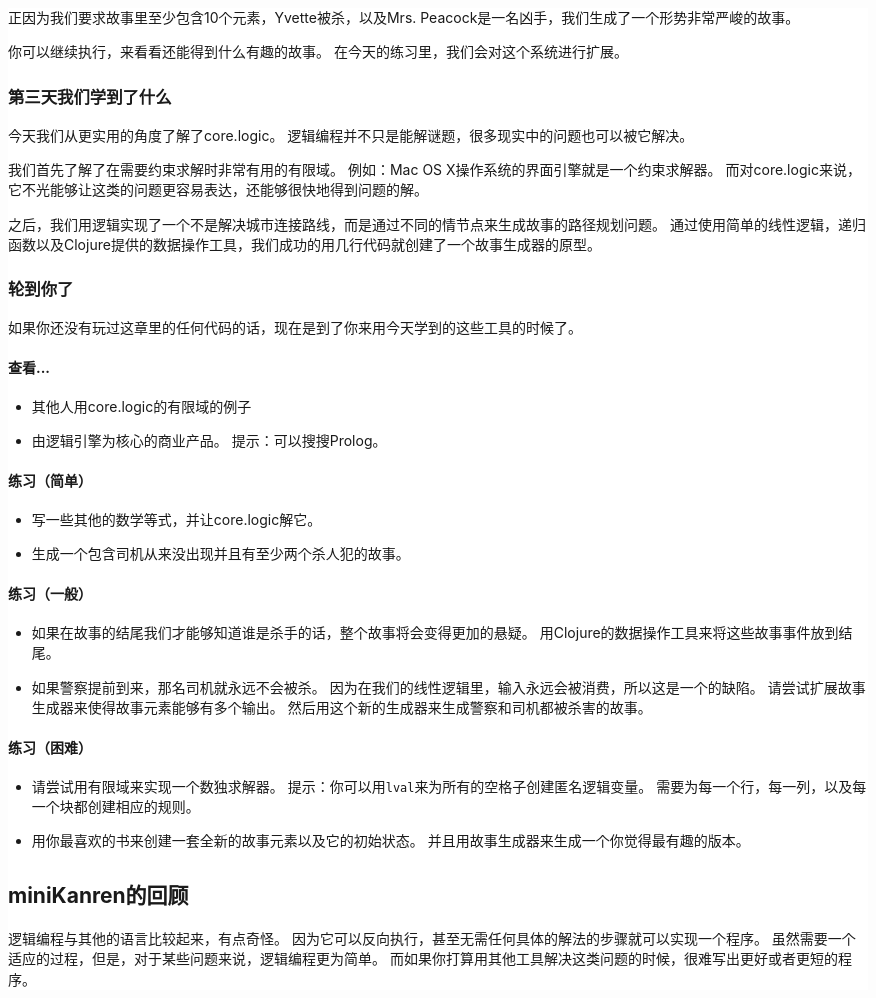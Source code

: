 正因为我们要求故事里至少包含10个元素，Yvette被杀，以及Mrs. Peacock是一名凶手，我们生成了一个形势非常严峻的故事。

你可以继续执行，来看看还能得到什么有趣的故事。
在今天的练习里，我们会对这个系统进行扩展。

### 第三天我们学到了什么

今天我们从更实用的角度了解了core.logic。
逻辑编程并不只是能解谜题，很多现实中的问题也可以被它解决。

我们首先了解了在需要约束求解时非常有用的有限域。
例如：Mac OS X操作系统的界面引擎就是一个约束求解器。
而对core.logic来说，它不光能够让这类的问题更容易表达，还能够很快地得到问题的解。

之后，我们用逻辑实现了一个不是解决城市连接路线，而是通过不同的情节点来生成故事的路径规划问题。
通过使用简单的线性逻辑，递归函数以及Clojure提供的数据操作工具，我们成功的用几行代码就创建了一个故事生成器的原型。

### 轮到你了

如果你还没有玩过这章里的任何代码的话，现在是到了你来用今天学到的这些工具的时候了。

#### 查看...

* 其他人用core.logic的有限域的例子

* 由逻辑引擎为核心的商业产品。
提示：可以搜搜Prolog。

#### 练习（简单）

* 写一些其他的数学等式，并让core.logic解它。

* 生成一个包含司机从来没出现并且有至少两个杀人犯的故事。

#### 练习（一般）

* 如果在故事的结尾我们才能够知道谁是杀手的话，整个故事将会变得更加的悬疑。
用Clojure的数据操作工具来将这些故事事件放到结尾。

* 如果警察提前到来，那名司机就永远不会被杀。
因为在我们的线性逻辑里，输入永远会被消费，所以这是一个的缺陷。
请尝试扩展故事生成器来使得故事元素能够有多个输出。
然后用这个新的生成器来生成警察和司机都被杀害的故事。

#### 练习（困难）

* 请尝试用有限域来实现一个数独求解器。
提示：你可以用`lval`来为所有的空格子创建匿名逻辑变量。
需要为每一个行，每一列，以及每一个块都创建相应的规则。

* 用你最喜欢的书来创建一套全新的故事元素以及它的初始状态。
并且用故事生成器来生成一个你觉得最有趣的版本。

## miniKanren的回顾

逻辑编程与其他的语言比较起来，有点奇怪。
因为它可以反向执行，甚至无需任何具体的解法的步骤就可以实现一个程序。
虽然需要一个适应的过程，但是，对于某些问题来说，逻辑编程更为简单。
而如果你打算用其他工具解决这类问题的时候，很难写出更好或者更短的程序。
...
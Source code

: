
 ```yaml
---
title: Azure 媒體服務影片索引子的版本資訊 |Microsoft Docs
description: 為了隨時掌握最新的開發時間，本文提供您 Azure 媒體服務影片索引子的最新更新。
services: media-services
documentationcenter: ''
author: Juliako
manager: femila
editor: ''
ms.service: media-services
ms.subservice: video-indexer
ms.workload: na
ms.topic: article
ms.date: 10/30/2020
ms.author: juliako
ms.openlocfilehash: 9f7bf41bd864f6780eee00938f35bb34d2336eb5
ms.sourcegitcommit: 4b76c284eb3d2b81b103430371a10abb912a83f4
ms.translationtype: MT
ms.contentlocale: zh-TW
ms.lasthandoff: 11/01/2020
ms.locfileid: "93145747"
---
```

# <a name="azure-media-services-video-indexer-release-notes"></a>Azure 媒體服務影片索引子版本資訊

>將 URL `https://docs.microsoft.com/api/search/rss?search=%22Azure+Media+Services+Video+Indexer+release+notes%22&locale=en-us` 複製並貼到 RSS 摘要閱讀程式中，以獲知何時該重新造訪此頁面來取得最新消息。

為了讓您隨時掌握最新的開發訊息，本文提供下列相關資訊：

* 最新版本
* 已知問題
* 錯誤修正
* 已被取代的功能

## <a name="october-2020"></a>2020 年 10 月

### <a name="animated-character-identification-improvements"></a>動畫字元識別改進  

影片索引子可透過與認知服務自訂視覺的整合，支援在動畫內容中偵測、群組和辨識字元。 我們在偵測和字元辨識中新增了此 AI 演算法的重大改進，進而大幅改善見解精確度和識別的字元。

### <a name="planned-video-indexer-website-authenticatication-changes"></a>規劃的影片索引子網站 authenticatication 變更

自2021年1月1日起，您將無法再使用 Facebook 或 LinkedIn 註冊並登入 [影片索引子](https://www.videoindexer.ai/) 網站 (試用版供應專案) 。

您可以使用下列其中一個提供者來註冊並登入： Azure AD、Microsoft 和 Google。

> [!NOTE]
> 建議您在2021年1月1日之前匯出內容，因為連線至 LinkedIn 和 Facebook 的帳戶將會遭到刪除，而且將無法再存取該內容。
* * *
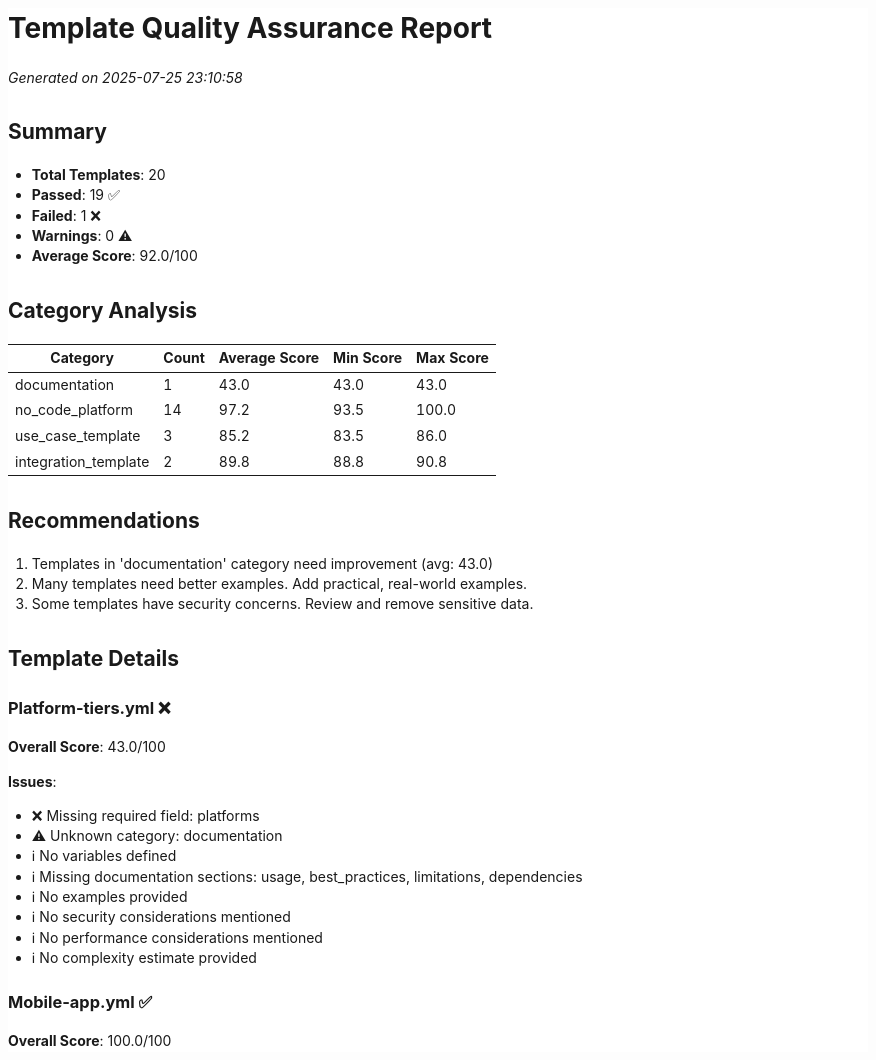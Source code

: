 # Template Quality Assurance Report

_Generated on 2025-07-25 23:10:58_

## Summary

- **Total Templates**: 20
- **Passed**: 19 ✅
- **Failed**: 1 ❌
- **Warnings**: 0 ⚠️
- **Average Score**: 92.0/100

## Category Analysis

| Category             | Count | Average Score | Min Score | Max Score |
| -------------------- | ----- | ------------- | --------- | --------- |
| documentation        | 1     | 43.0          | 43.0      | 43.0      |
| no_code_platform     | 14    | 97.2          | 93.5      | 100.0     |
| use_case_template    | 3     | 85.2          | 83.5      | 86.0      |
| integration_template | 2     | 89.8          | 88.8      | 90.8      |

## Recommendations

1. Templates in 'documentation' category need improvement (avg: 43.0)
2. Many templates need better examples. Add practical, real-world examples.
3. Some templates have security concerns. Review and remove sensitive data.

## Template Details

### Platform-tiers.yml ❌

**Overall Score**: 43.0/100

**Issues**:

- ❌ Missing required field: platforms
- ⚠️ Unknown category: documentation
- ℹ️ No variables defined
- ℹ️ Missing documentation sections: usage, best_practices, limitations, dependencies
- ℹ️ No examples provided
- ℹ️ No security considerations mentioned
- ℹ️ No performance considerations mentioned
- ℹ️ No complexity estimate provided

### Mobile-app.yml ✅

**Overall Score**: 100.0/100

WHAT YOU WILL DO:
Within the material above, show every line that includes "Score".

ANSWER TO THIS TASK:
- **Average Score**: 92.0/100
| Category             | Count | Average Score | Min Score | Max Score |
**Overall Score**: 43.0/100
**Overall Score**: 100.0/100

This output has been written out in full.